Your task:
Look through the records and copy every line in which "social" appears.

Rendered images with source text
________________________

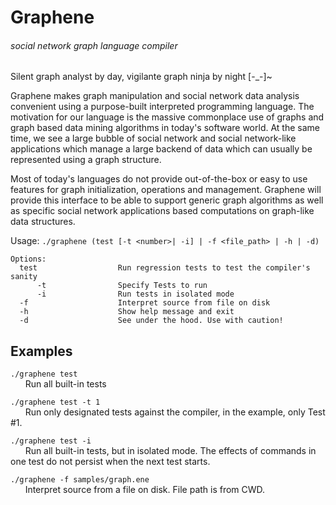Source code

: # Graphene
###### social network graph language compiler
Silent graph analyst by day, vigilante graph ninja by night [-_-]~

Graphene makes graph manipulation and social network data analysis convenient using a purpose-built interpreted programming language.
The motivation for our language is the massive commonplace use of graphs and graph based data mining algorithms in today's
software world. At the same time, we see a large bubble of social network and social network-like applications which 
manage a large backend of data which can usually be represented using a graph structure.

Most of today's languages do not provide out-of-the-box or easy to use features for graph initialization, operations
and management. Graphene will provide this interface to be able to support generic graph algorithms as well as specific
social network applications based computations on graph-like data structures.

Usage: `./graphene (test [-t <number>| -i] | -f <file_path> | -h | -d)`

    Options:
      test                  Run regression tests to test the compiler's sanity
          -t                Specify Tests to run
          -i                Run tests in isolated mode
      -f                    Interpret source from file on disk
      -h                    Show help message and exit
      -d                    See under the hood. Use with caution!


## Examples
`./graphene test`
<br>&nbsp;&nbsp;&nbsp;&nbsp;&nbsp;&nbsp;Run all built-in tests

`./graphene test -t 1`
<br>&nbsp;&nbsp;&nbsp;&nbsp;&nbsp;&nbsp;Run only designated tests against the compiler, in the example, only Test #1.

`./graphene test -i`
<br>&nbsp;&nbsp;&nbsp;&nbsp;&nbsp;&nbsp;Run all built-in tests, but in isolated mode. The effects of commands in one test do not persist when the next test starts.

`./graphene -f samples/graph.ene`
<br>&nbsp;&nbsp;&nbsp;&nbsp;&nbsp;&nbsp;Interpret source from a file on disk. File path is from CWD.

________________________

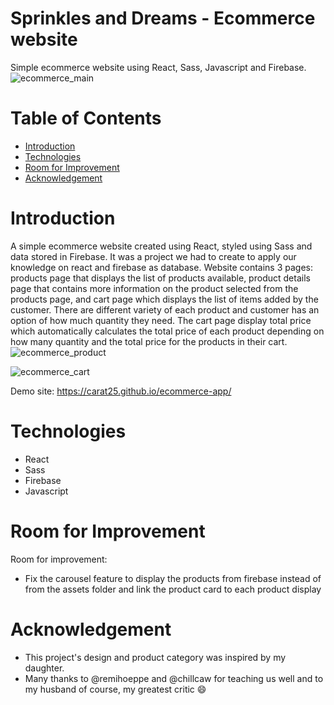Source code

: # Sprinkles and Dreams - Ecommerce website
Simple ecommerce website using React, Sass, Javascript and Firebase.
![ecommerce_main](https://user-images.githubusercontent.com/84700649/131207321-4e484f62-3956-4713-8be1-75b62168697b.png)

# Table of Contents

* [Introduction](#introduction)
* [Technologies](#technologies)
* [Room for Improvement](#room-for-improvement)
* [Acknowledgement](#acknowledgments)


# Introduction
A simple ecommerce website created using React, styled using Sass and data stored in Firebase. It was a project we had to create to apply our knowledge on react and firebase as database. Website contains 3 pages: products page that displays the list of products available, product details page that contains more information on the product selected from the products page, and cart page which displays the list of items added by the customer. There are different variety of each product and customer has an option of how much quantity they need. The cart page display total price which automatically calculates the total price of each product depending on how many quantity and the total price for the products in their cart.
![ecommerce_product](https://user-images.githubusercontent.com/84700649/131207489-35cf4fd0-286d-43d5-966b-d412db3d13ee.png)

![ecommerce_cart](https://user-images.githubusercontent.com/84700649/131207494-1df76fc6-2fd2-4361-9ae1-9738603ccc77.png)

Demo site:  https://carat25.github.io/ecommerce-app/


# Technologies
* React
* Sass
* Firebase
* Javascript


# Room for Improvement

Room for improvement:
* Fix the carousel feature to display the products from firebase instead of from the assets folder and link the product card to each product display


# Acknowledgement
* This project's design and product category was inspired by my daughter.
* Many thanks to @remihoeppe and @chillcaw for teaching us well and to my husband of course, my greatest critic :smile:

________________________

Response to this task:
###### social network graph language compiler
Graphene makes graph manipulation and social network data analysis convenient using a purpose-built interpreted programming language.
software world. At the same time, we see a large bubble of social network and social network-like applications which 
social network applications based computations on graph-like data structures.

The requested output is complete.